Back in the 80’s and being the youngest of five siblings there was never anything left at the end of the week for such treats as books. I would be given them as presents for my birthday or Santa would leave a few wrapped neatly in a pile beside my stocking on Christmas morning. I would devour the pages before the big day itself was over and my tired eyes would try to stay awake long enough for just…one…more…page. It was usually the solid boom made by the book hitting the floor that would jolt me awake, I would then have to summon enough energy to find my book mark before nodding off to sleep again.
We lived not far from Leith Library so we would all traipse down the road like a gaggle of geese, our used books cumbersome in our bags as we hurried as fast our legs would take us. The cruel edges of the books would snap and clutch at our tights as we walked in formation down the long, busy road. Not far now, we would cry. It always felt like miles and miles but it wasn’t really.
I was always the one that would pick the largest and heaviest book, my thought behind it being that the bigger the book the longer it would take me to read. It never worked. I was fooled every time. And my arms would ache carrying it back, vowing never to renew it again.

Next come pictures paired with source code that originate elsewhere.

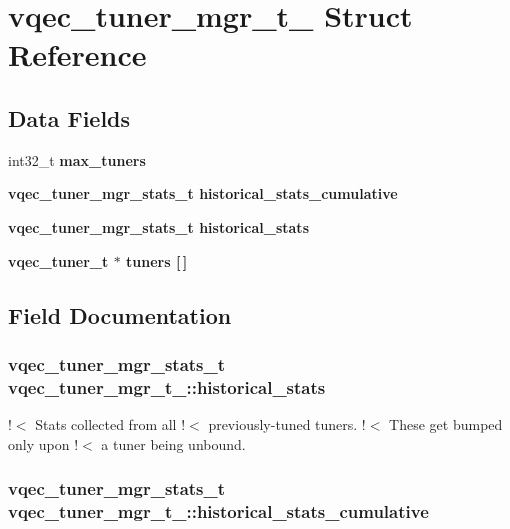 \section{vqec\_\-tuner\_\-mgr\_\-t\_\- Struct Reference}
\label{structvqec__tuner__mgr__t__}
\subsection*{Data Fields}
\begin{CompactItemize}
\item 
int32\_\-t \bf{max\_\-tuners}
\item 
\bf{vqec\_\-tuner\_\-mgr\_\-stats\_\-t} \bf{historical\_\-stats\_\-cumulative}
\item 
\bf{vqec\_\-tuner\_\-mgr\_\-stats\_\-t} \bf{historical\_\-stats}
\item 
\bf{vqec\_\-tuner\_\-t} $\ast$ \bf{tuners} [$\,$]
\end{CompactItemize}


\subsection{Field Documentation}
\subsubsection{\setlength{\rightskip}{0pt plus 5cm}\bf{vqec\_\-tuner\_\-mgr\_\-stats\_\-t} \bf{vqec\_\-tuner\_\-mgr\_\-t\_\-::historical\_\-stats}}\label{structvqec__tuner__mgr__t___498c062e51a17f550f89be91550cc194}


!$<$ Stats collected from all !$<$ previously-tuned tuners. !$<$ These get bumped only upon !$<$ a tuner being unbound. 
\subsubsection{\setlength{\rightskip}{0pt plus 5cm}\bf{vqec\_\-tuner\_\-mgr\_\-stats\_\-t} \bf{vqec\_\-tuner\_\-mgr\_\-t\_\-::historical\_\-stats\_\-cumulative}}\label{structvqec__tuner__mgr__t___9d6dae2c0b4fd0e4d3f2fff45c4c6271}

But I did.
Buying books is a treat I have never grown out of. Yes, I love handbags and shoes and coffee cremes but books are my main expense, my main bad habit. There is nothing better than the feeling of brand new crisp pages beneath your fingers. The long-awaited sequel from my favourite author or perhaps a debut novelist that everyone has been talking about has now arrived in store!
I love the smell of the paper as each parchment fans open just a little. I can’t wait to see what literary treasures lie in wait. However, I can’t afford as many of the lovely new books that used to entice me into the big book shops in town. Sometimes I head to my nearest, and dearest, charity book shop instead and devour the books in there. I have been very fortunate so far with my frugal spending as I have managed to acquire most of Judy Blume’s novels from my youth, a spattering of EB White and some brilliant picture books thrown in for good measure – all in the year they were published and in full retro-covered glory.
There is one thing that I have noticed when buying from a second-hand shop, a lot of the books are personalised. They all have a name written neatly at the top of the first page. I remember doing this as a child whenever I received a book as a gift. There I would be, tongue out to the side in deep concentration, deftly writing my name as neatly as I could followed by the month and the year.
‘Debbie Smith’ is printed in one of my recent purchases – where are you now Debbie? What are you doing with your life? Do you still read? Are you still alive?
‘Jean Anderson P5 Sister Mary Francis’, says another. Where do you live Jean? Do you have a family? Did you finish this book?
What would I say to these strangers if we were to meet? I would tell them that their books are doing fine. They are safe in my little world with me. They have a home. They are loved.